(Stored data entries)
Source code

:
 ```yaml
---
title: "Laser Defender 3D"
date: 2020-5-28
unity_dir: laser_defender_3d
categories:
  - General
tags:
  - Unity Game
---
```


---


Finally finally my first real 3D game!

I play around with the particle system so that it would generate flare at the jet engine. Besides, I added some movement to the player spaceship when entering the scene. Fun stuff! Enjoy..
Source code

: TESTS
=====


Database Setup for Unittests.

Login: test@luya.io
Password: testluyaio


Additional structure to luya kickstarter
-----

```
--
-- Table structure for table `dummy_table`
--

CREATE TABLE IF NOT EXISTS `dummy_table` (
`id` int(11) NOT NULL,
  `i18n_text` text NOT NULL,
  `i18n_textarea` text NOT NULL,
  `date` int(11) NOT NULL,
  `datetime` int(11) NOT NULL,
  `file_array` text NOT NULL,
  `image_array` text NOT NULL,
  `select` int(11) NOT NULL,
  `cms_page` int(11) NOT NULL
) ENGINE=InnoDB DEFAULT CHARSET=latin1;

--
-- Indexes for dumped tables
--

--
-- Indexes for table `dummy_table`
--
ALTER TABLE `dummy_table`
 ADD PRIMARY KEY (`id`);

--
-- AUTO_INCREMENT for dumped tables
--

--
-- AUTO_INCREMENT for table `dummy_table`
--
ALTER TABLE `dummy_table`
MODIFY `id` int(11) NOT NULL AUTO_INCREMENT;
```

• Problem to work on:
Could you copy every line from the records that mentions the word "tables"?

• Exercise result:
-- Indexes for dumped tables
-- AUTO_INCREMENT for dumped tables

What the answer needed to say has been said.